■ **Activity**:
Among the entries below, find every line that contains the string "Oberfläche", then copy it.

■ **Extracted records**:
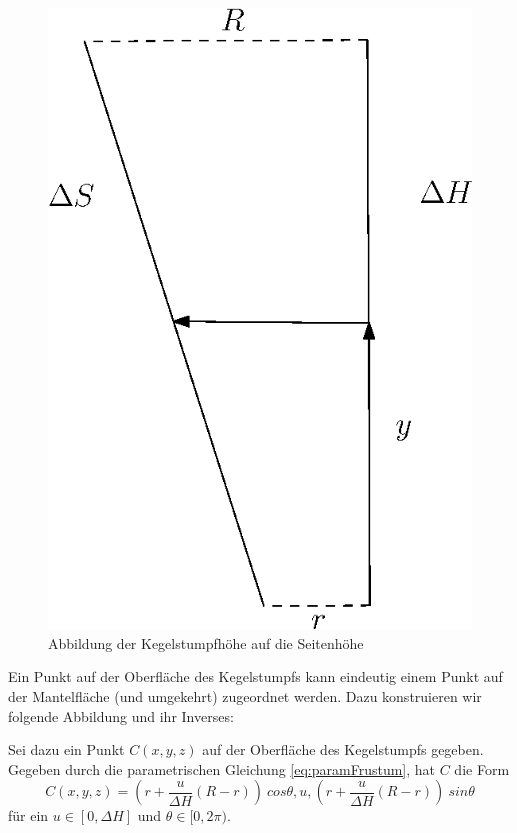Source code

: \begin{figure}[!htb]
	\centering
	\includegraphics[scale=.7]{images/mapToLateralS.eps}
	\caption{Abbildung der Kegelstumpfhöhe auf die Seitenhöhe}
	\label{fig:mapToLateralS}
\end{figure}

\bigskip

Ein Punkt auf der Oberfläche des Kegelstumpfs kann eindeutig einem Punkt auf der Mantelfläche (und umgekehrt) zugeordnet werden. Dazu konstruieren wir folgende Abbildung und ihr Inverses:

Sei dazu ein Punkt $C(x,y,z)$ auf der Oberfläche des Kegelstumpfs gegeben. Gegeben durch die parametrischen Gleichung \ref{eq:paramFrustum}, hat $C$ die Form
\[
C(x,y,z) = (r + \frac{u}{\Delta H} (R - r))~cos \theta, u, (r + \frac{u}{\Delta H} (R - r))~sin \theta
\]  für ein $u\in [0, \Delta H]$ und $\theta \in [0, 2\pi)$.

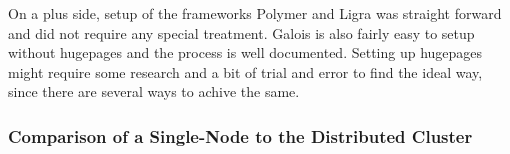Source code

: On a plus side, setup of the frameworks Polymer and Ligra was straight forward and did not require any special treatment.
Galois is also fairly easy to setup without hugepages and the process is well documented. 
Setting up hugepages might require some research and a bit of trial and error to find the ideal way, since there are several ways to achive the same.











\subsubsection{Comparison of a Single-Node to the Distributed Cluster}
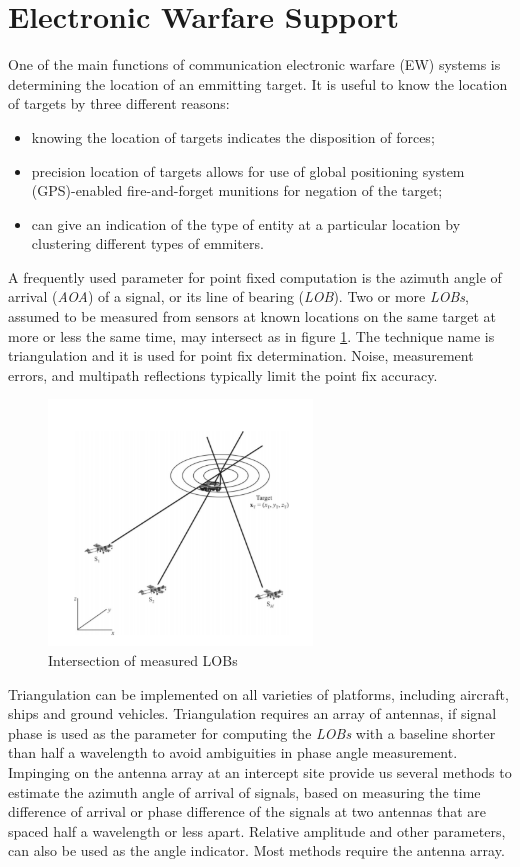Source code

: \documentclass[english,purist]{ist-report}
\begin{document}
\pagebreak
\part{Electronic Warfare Support}

One of the main functions of communication electronic warfare (EW) systems is determining the location of an emmitting target. 
It is useful to know the location of targets by three different reasons:

\begin{itemize}
    \item knowing the location of targets indicates the disposition of forces;
    \item precision location of targets allows for use of global positioning system (GPS)-enabled fire-and-forget munitions for negation of the target;
    \item can give an indication of the type of entity at a particular location by clustering different types of emmiters. 
\end{itemize}

A frequently used parameter for point fixed computation is the azimuth angle of arrival (\textit{AOA}) of a signal, or its line of bearing (\textit{LOB}). Two or more \textit{LOBs}, assumed to be measured from sensors at known locations on the same target at more or less the same time, may intersect as in figure \ref{target1}. The technique name is triangulation and it is used for point fix determination. 
Noise, measurement errors, and multipath reflections typically limit the point fix accuracy. 

\begin{figure}[ht]
\centering
\includegraphics[width=70mm]{target1.png}
\caption{Intersection of measured LOBs}
\label{target1}
\end{figure} 

Triangulation can be implemented on all varieties of platforms, including aircraft, ships and ground vehicles. Triangulation requires an array of antennas, if signal phase is used as the parameter for computing the \textit{LOBs} with a baseline shorter than half a wavelength to avoid ambiguities in phase angle measurement.
Impinging on the antenna array at an intercept site provide us several methods to estimate the azimuth angle of arrival of signals, based on measuring the time difference of arrival or phase difference of the signals at two antennas that are spaced half a wavelength or less apart. Relative amplitude and other parameters, can also be used as the angle indicator. Most methods require the antenna array. 
\end{document}
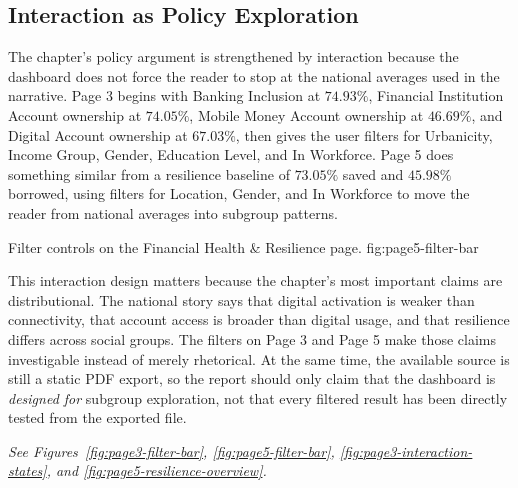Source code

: \documentclass[../main.tex]{subfiles}
\begin{document}
\subsection{Interaction as Policy Exploration}
\label{subsec:interaction-exploration-story}

The chapter's policy argument is strengthened by interaction because the
dashboard does not force the reader to stop at the national averages used in
the narrative. Page 3 begins with Banking Inclusion at \(74.93\%\), Financial
Institution Account ownership at \(74.05\%\), Mobile Money Account ownership at
\(46.69\%\), and Digital Account ownership at \(67.03\%\), then gives the user
filters for Urbanicity, Income Group, Gender, Education Level, and In
Workforce. Page 5 does something similar from a resilience baseline of
\(73.05\%\) saved and \(45.98\%\) borrowed, using filters for Location, Gender,
and In Workforce to move the reader from national averages into subgroup
patterns.

{Filter controls on the Financial Health \& Resilience page.}
{fig:page5-filter-bar}

This interaction design matters because the chapter's most important claims are
distributional. The national story says that digital activation is weaker than
connectivity, that account access is broader than digital usage, and that
resilience differs across social groups. The filters on Page 3 and Page 5 make
those claims investigable instead of merely rhetorical. At the same time, the
available source is still a static PDF export, so the report should only claim
that the dashboard is \emph{designed for} subgroup exploration, not that every
filtered result has been directly tested from the exported file.

\noindent\textit{See Figures~\ref{fig:page3-filter-bar},
\ref{fig:page5-filter-bar}, \ref{fig:page3-interaction-states}, and
\ref{fig:page5-resilience-overview}.}
\end{document}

■ **Result of the exercise**:
Ein Punkt auf der Oberfläche des Kegelstumpfs kann eindeutig einem Punkt auf der Mantelfläche (und umgekehrt) zugeordnet werden. Dazu konstruieren wir folgende Abbildung und ihr Inverses:
Sei dazu ein Punkt $C(x,y,z)$ auf der Oberfläche des Kegelstumpfs gegeben. Gegeben durch die parametrischen Gleichung \ref{eq:paramFrustum}, hat $C$ die Form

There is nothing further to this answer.